Hosmer, who has played with the Royals since 2011, first heard about the tragedy on Tuesday morning. He's met with plenty of Kansas City firefighters over the years and was deeply saddened by the news, but he praised Kansas City for its ability to rally the community together.
"I've met a couple of the firefighters that work here throughout the stadium, and as my dad came and visited, he's gotten to know a lot of the guys as well," Hosmer said. "So it's a tough time, but we're all in it together. And this is what makes Kansas City such a special place, is everyone rallies up for times like this and really just lean on each other for support."
Royals manager Ned Yost, wearing a KCFD hat on the podium, said it also deeply affected him, as his wife's family includes several firefighters, including his brother-in-law's dad and his nephew.
"I would like to say that all of the thoughts and prayers from the Kansas City Royals organization are with the families of the two firefighters that lost their life in the line of duty yesterday, and the entire Kansas City Fire Department," Yost said. "We've got such a close relationship with the Kansas City Police and Sheriff, and the Fire Department people, it's just, I think we all woke up with heavy hearts today."
Royals third baseman Mike Moustakas, who has expressed admiration for firefighters publicly in the past, also gave his condolences and said wearing the KCFD hats and shirts was the least they could do to show their support.

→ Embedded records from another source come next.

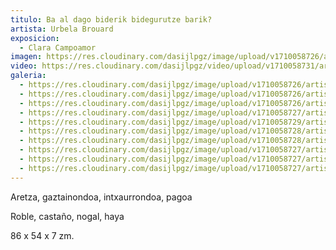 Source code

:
 ```yaml
---
titulo: Ba al dago biderik bidegurutze barik?
artista: Urbela Brouard
exposicion:
  - Clara Campoamor
imagen: https://res.cloudinary.com/dasijlpgz/image/upload/v1710058726/artistas/Urbela/Ba%20al%20dago%20biderik%20bidegurutze%20barik/P1090172.jpg
video: https://res.cloudinary.com/dasijlpgz/video/upload/v1710058731/artistas/Urbela/Ba%20al%20dago%20biderik%20bidegurutze%20barik/video_web.mp4
galeria:
  - https://res.cloudinary.com/dasijlpgz/image/upload/v1710058726/artistas/Urbela/Ba%20al%20dago%20biderik%20bidegurutze%20barik/P1090172.jpg
  - https://res.cloudinary.com/dasijlpgz/image/upload/v1710058726/artistas/Urbela/Ba%20al%20dago%20biderik%20bidegurutze%20barik/P1090176.jpg
  - https://res.cloudinary.com/dasijlpgz/image/upload/v1710058726/artistas/Urbela/Ba%20al%20dago%20biderik%20bidegurutze%20barik/P1090174.jpg
  - https://res.cloudinary.com/dasijlpgz/image/upload/v1710058727/artistas/Urbela/Ba%20al%20dago%20biderik%20bidegurutze%20barik/P1090184.jpg
  - https://res.cloudinary.com/dasijlpgz/image/upload/v1710058729/artistas/Urbela/Ba%20al%20dago%20biderik%20bidegurutze%20barik/P1090190.jpg
  - https://res.cloudinary.com/dasijlpgz/image/upload/v1710058728/artistas/Urbela/Ba%20al%20dago%20biderik%20bidegurutze%20barik/P1090189.jpg
  - https://res.cloudinary.com/dasijlpgz/image/upload/v1710058728/artistas/Urbela/Ba%20al%20dago%20biderik%20bidegurutze%20barik/P1090182.jpg
  - https://res.cloudinary.com/dasijlpgz/image/upload/v1710058727/artistas/Urbela/Ba%20al%20dago%20biderik%20bidegurutze%20barik/P1090187.jpg
  - https://res.cloudinary.com/dasijlpgz/image/upload/v1710058727/artistas/Urbela/Ba%20al%20dago%20biderik%20bidegurutze%20barik/P1090181.jpg
  - https://res.cloudinary.com/dasijlpgz/image/upload/v1710058727/artistas/Urbela/Ba%20al%20dago%20biderik%20bidegurutze%20barik/P1090178.jpg
---
```

Aretza, gaztainondoa, intxaurrondoa, pagoa

Roble, castaño, nogal, haya

86 x 54 x 7 zm.
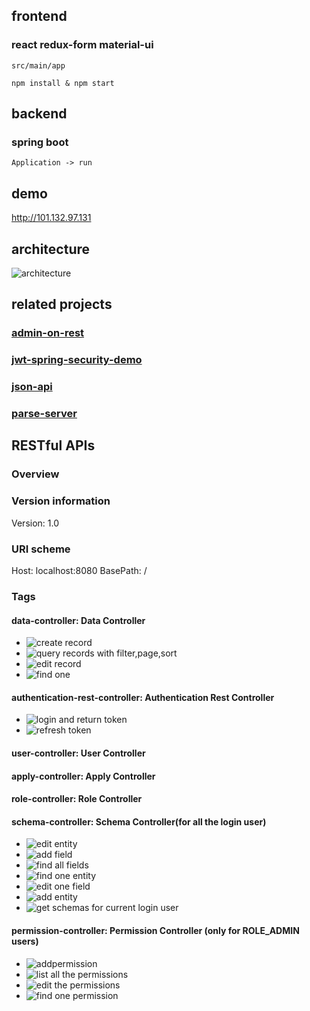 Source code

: ## frontend

### react redux-form material-ui 
```
src/main/app 

npm install & npm start
```

## backend

### spring boot

```
Application -> run
```

## demo

http://101.132.97.131

## architecture
![architecture](https://github.com/data-server/easyadmin/blob/master/screenshots/architecture.png?raw=true)

## related projects
### [admin-on-rest](https://github.com/marmelab/admin-on-rest)
### [jwt-spring-security-demo](https://github.com/szerhusenBC/jwt-spring-security-demo)
### [json-api](https://github.com/json-api/json-api)
### [parse-server](https://github.com/parse-community/parse-server)


## RESTful APIs

### Overview
### Version information
Version: 1.0

### URI scheme
Host: localhost:8080
BasePath: /

### Tags

#### data-controller: Data Controller
* ![create record](https://github.com/data-server/easyadmin/wiki/paths#datamutation)
* ![query records with filter,page,sort](https://github.com/data-server/easyadmin/wiki/paths#dataquery)
* ![edit record](https://github.com/data-server/easyadmin/wiki/paths#datamutation-1)
* ![find one](https://github.com/data-server/easyadmin/wiki/paths#findone)


#### authentication-rest-controller: Authentication Rest Controller
* ![login and return token](https://github.com/data-server/easyadmin/wiki/paths#createauthenticationtoken)
* ![refresh token](https://github.com/data-server/easyadmin/wiki/paths#refreshandgetauthenticationtoken)


#### user-controller: User Controller

#### apply-controller: Apply Controller

#### role-controller: Role Controller

#### schema-controller: Schema Controller(for all the login user)
* ![edit entity](https://github.com/data-server/easyadmin/wiki/paths#editentity)
* ![add field](https://github.com/data-server/easyadmin/wiki/paths#addfield)
* ![find all fields](https://github.com/data-server/easyadmin/wiki/paths#findallfields)
* ![find one entity](https://github.com/data-server/easyadmin/wiki/paths#findone-1)
* ![edit one field](https://github.com/data-server/easyadmin/wiki/paths#editfield-1)
* ![add entity](https://github.com/data-server/easyadmin/wiki/paths#addentity)
* ![get schemas for current login user](https://github.com/data-server/easyadmin/wiki/paths#getschemas)


#### permission-controller: Permission Controller (only for ROLE_ADMIN users)
* ![addpermission](https://github.com/data-server/easyadmin/wiki/paths#addpermission)
* ![list all the permissions](https://github.com/data-server/easyadmin/wiki/paths#list)
* ![edit the permissions](https://github.com/data-server/easyadmin/wiki/paths#editfield)
* ![find one permission](https://github.com/data-server/easyadmin/wiki/paths#finduser)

"Our deepest sympathies go out to the families and friends of those people who lost their lives," Moustakas said. "Kansas City is a big family. We're all in this together. When you lose two guys who put their lives out there to save others, it's really sad. For us to be out there wearing the T-shirts and stuff is just a small token of our appreciation for what they do. Again, our sympathies and thoughts and prayers go out to the family and friends."